# PROMPT
For the data below, please report each line where the word "folder" is found.
[SUPPLIED DATA]
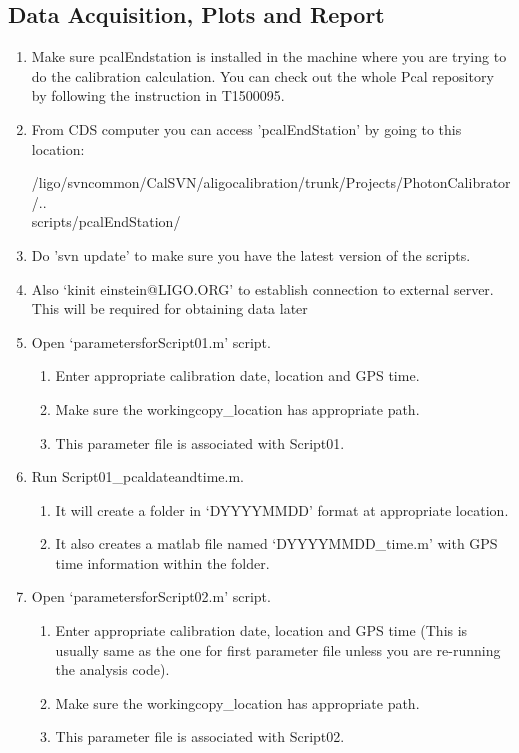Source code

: \subsection{Data Acquisition, Plots and Report}
\begin{enumerate}
\item Make sure pcalEndstation is installed in the machine where you are trying to do the calibration calculation. You can check out the whole Pcal repository by following the instruction in T1500095.
\item From CDS computer you can access 'pcalEndStation' by going to this location:

/ligo/svncommon/CalSVN/aligocalibration/trunk/Projects/PhotonCalibrator/.. \\ scripts/pcalEndStation/
\item Do 'svn update' to make sure you have the latest version of the scripts.
\item Also `kinit einstein@LIGO.ORG' to establish connection to external server. This will be required for obtaining data later
\item Open ‘parametersforScript01.m’ script. 
\begin{enumerate}
\item Enter appropriate calibration date, location and GPS time. 
\item Make sure the workingcopy\_location has appropriate path.  
\item This parameter file is associated with Script01.
\end{enumerate}

\item Run Script01\_pcaldateandtime.m. 

\begin{enumerate}
\item It will create a folder in ‘DYYYYMMDD’ format at appropriate location.
\item It also creates a matlab file named ‘DYYYYMMDD\_time.m’ with GPS time information within the folder.
\end{enumerate}

\item Open ‘parametersforScript02.m’ script. 
\begin{enumerate}
\item Enter appropriate calibration date, location and GPS time (This is usually same as the one for first parameter file unless you are re-running the analysis code). 
\item Make sure the workingcopy\_location has appropriate path.  
\item This parameter file is associated with Script02.
\end{enumerate}


\end{enumerate}
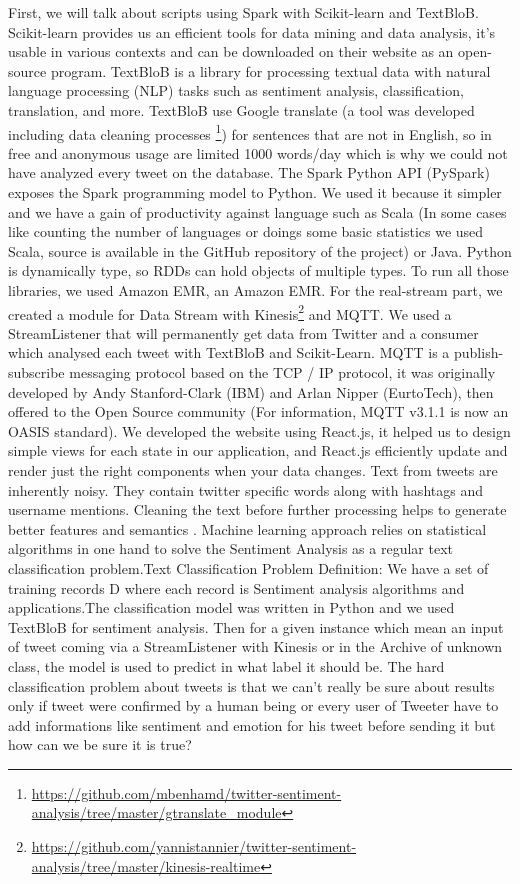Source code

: \documentclass{acmtog} %
\begin{document}
First, we will talk about scripts using Spark with Scikit-learn and TextBloB. Scikit-learn provides us an efficient tools for data mining and data analysis, it’s usable in various contexts and can be downloaded on their website as an open-source program. TextBloB is a library for processing textual data with natural language processing (NLP) \cite{Saif12} tasks such as sentiment analysis, classification, translation, and more. TextBloB use Google translate (a tool was developed including data cleaning processes \footnote{\url{https://github.com/mbenhamd/twitter-sentiment-analysis/tree/master/gtranslate_module}}) for sentences that are not in English, so in free and anonymous usage are limited 1000 words/day which is why we could not have analyzed every tweet on the database. The Spark Python API (PySpark) exposes the Spark programming model to Python. We used it because it simpler and we have a gain of productivity against language such as Scala (In some cases like counting the number of languages or doings some basic statistics we used Scala, source is available in the GitHub repository of the project) or Java. Python is dynamically type, so RDDs can hold objects of multiple types. To run all those libraries, we used Amazon EMR, an Amazon EMR. For the real-stream part, we created a module for Data Stream with Kinesis\footnote{\url{https://github.com/yannistannier/twitter-sentiment-analysis/tree/master/kinesis-realtime}} and MQTT. We used a StreamListener that will permanently get data from Twitter and a consumer which analysed each tweet with TextBloB and Scikit-Learn.
MQTT is a publish-subscribe messaging protocol based on the TCP / IP protocol, it was originally developed by Andy Stanford-Clark (IBM) and Arlan Nipper (EurtoTech), then offered to the Open Source community (For information, MQTT v3.1.1 is now an OASIS standard). We developed the website using React.js, it helped us to design simple views for each state in our application, and React.js efficiently update and render just the right components when your data changes. Text from tweets are inherently noisy. They contain twitter specific words along with hashtags and username mentions. Cleaning the text before further processing helps to generate better features and semantics \cite{Saif12}.
Machine learning approach relies on statistical algorithms in one hand to solve the Sentiment Analysis as a regular text classification problem.Text Classification Problem Definition: We have a set of training records D where each record is Sentiment analysis algorithms and applications.The classification model was written in Python and we used TextBloB for sentiment analysis. Then for a given instance which mean an input of tweet coming via a StreamListener with Kinesis or in the Archive of unknown class, the model is used to predict in what label it should be. The hard classification problem about tweets is that we can't really be sure about results only if tweet were confirmed by a human being or every user of Tweeter have to add informations like sentiment and emotion for his tweet before sending it but how can we be sure it is true?
\end{document}
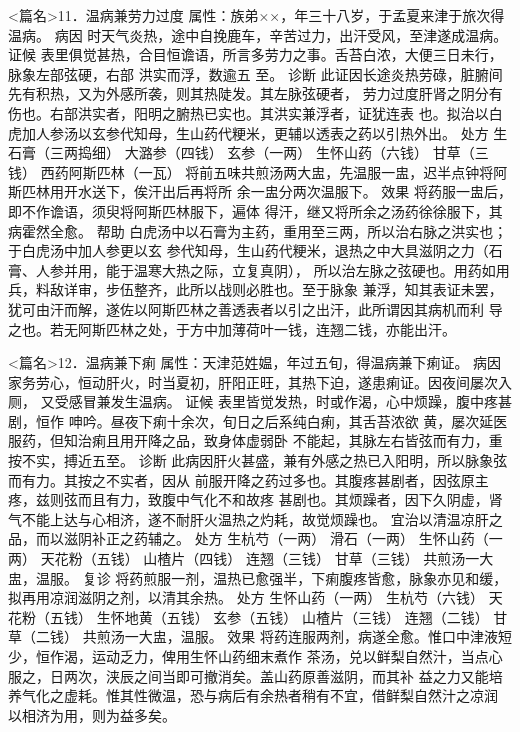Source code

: \documentclass[a4paper,12pt,UTF8,twoside]{ctexbook}
\begin{document}
<篇名>11．温病兼劳力过度
属性：族弟××，年三十八岁，于孟夏来津于旅次得温病。 
病因 时天气炎热，途中自挽鹿车，辛苦过力，出汗受风，至津遂成温病。 
证候 表里俱觉甚热，合目恒谵语，所言多劳力之事。舌苔白浓，大便三日未行，脉象左部弦硬，右部 
洪实而浮，数逾五 
至。 
诊断 此证因长途炎热劳碌，脏腑间先有积热，又为外感所袭，则其热陡发。其左脉弦硬者， 
劳力过度肝肾之阴分有伤也。右部洪实者，阳明之腑热已实也。其洪实兼浮者，证犹连表 
也。拟治以白虎加人参汤以玄参代知母，生山药代粳米，更辅以透表之药以引热外出。 
处方 生石膏（三两捣细） 大潞参（四钱） 玄参（一两） 生怀山药（六钱） 
甘草（三钱） 西药阿斯匹林（一瓦） 
将前五味共煎汤两大盅，先温服一盅，迟半点钟将阿斯匹林用开水送下，俟汗出后再将所 
余一盅分两次温服下。 
效果 将药服一盅后，即不作谵语，须臾将阿斯匹林服下，遍体 
得汗，继又将所余之汤药徐徐服下，其病霍然全愈。 
帮助 白虎汤中以石膏为主药，重用至三两，所以治右脉之洪实也；于白虎汤中加人参更以玄 
参代知母，生山药代粳米，退热之中大具滋阴之力（石膏、人参并用，能于温寒大热之际，立复真阴）， 
所以治左脉之弦硬也。用药如用兵，料敌详审，步伍整齐，此所以战则必胜也。至于脉象 
兼浮，知其表证未罢，犹可由汗而解，遂佐以阿斯匹林之善透表者以引之出汗，此所谓因其病机而利 
导之也。若无阿斯匹林之处，于方中加薄荷叶一钱，连翘二钱，亦能出汗。 


<篇名>12．温病兼下痢
属性：天津范姓媪，年过五旬，得温病兼下痢证。 
病因 家务劳心，恒动肝火，时当夏初，肝阳正旺，其热下迫，遂患痢证。因夜间屡次入厕， 
又受感冒兼发生温病。 
证候 表里皆觉发热，时或作渴，心中烦躁，腹中疼甚剧，恒作 
呻吟。昼夜下痢十余次，旬日之后系纯白痢，其舌苔浓欲 
黄，屡次延医服药，但知治痢且用开降之品，致身体虚弱卧 
不能起，其脉左右皆弦而有力，重按不实，搏近五至。 
诊断 此病因肝火甚盛，兼有外感之热已入阳明，所以脉象弦而有力。其按之不实者，因从 
前服开降之药过多也。其腹疼甚剧者，因弦原主疼，兹则弦而且有力，致腹中气化不和故疼 
甚剧也。其烦躁者，因下久阴虚，肾气不能上达与心相济，遂不耐肝火温热之灼耗，故觉烦躁也。 
宜治以清温凉肝之品，而以滋阴补正之药辅之。 
处方 生杭芍（一两） 滑石（一两） 生怀山药（一两） 天花粉（五钱） 
山楂片（四钱） 连翘（三钱） 甘草（三钱） 
共煎汤一大盅，温服。 
复诊 将药煎服一剂，温热已愈强半，下痢腹疼皆愈，脉象亦见和缓，拟再用凉润滋阴之剂，以清其余热。 
处方 生怀山药（一两） 生杭芍（六钱） 天花粉（五钱） 生怀地黄（五钱） 
玄参（五钱） 山楂片（三钱） 连翘（二钱） 甘草（二钱） 
共煎汤一大盅，温服。 
效果 将药连服两剂，病遂全愈。惟口中津液短少，恒作渴，运动乏力，俾用生怀山药细末煮作 
茶汤，兑以鲜梨自然汁，当点心服之，日两次，浃辰之间当即可撤消矣。盖山药原善滋阴，而其补 
益之力又能培养气化之虚耗。惟其性微温，恐与病后有余热者稍有不宜，借鲜梨自然汁之凉润 
以相济为用，则为益多矣。 
\end{document}
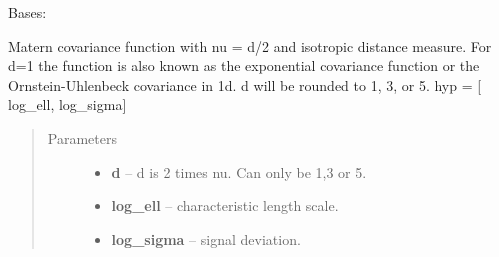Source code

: \documentclass[letterpaper,10pt,english]{sphinxmanual}
\begin{document}
\begin{fulllineitems}
\label{pyGPs.Core:pyGPs.Core.cov.Matern}
Bases: 

Matern covariance function with nu = d/2 and isotropic distance measure. 
For d=1 the function is also known as the exponential covariance function 
or the Ornstein-Uhlenbeck covariance in 1d.
d will be rounded to 1, 3, or 5.
hyp = {[} log\_ell, log\_sigma{]}
\begin{quote}\begin{description}
\item[{Parameters}] \leavevmode\begin{itemize}
\item {} 
\textbf{d} -- d is 2 times nu. Can only be 1,3 or 5.

\item {} 
\textbf{log\_ell} -- characteristic length scale.

\item {} 
\textbf{log\_sigma} -- signal deviation.

\end{itemize}

\end{description}\end{quote}

\begin{fulllineitems}
\label{pyGPs.Core:pyGPs.Core.cov.Matern.dfunc}
\end{fulllineitems}


\begin{fulllineitems}
\label{pyGPs.Core:pyGPs.Core.cov.Matern.dmfunc}
\end{fulllineitems}


\begin{fulllineitems}
\label{pyGPs.Core:pyGPs.Core.cov.Matern.func}
\end{fulllineitems}



\end{fulllineitems}
\end{document}
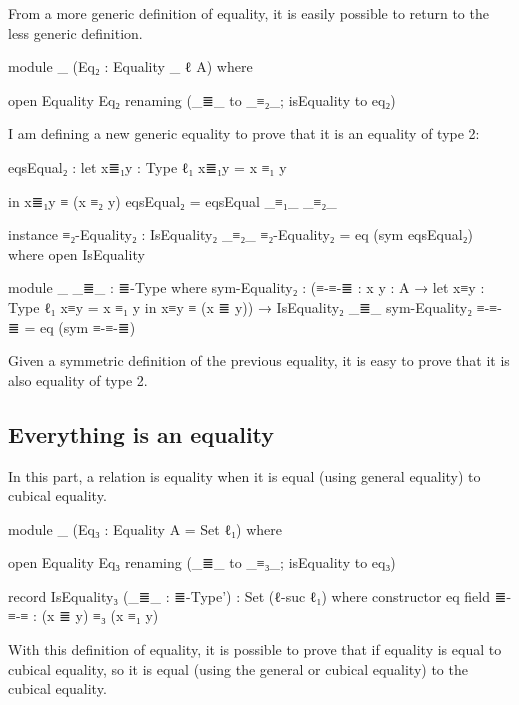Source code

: \documentclass{article}
\begin{document}
From a more generic definition of equality,
it is easily possible to return to the less generic definition.

\begin{code}
    module _
      (Eq₂ : Equality {_} {ℓ} {A})
      where

      open Equality Eq₂ renaming (_≣_ to _≡₂_; isEquality to eq₂)
\end{code}

I am defining a new generic equality to prove that it is
an equality of type 2:

\begin{code}
      eqsEqual₂ : let
        x≣₁y : Type ℓ₁
        x≣₁y = x ≡₁ y

        in x≣₁y ≡ (x ≡₂ y)
      eqsEqual₂ = eqsEqual _≡₁_ _≡₂_

      instance
        ≡₂-Equality₂ : IsEquality₂ _≡₂_
        ≡₂-Equality₂ = eq (sym eqsEqual₂)
          where open IsEquality

      module _ {_≣_ : ≣-Type} where
        sym-Equality₂ : (≡-≡-≣ : {x y : A} → let
          x≡y : Type ℓ₁
          x≡y = x ≡₁ y
          in x≡y ≡ (x ≣ y))
          → IsEquality₂ _≣_
        sym-Equality₂ ≡-≡-≣ = eq (sym ≡-≡-≣)

\end{code}

Given a symmetric definition of the previous equality,
it is easy to prove that it is also equality of type 2.

\subsection{Everything is an equality}

In this part, a relation is equality when it is equal (using general equality) to cubical equality.

\begin{code}

    module _
      (Eq₃ : Equality {A = Set ℓ₁})
      where

      open Equality Eq₃ renaming (_≣_ to _≡₃_; isEquality to eq₃)

      record IsEquality₃ (_≣_ : ≣-Type') : Set (ℓ-suc ℓ₁) where
        constructor eq
        field
          ≣-≡-≡ : (x ≣ y) ≡₃ (x ≡₁ y)
\end{code}

With this definition of equality, it is possible to prove that if equality is equal to cubical equality,
so it is equal (using the general or cubical equality) to the cubical equality.
\end{document}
[/SUPPLIED DATA]
# EXERCISE ANSWER
\item It will create a folder in ‘DYYYYMMDD’ format at appropriate location.
\item It also creates a matlab file named ‘DYYYYMMDD\_time.m’ with GPS time information within the folder.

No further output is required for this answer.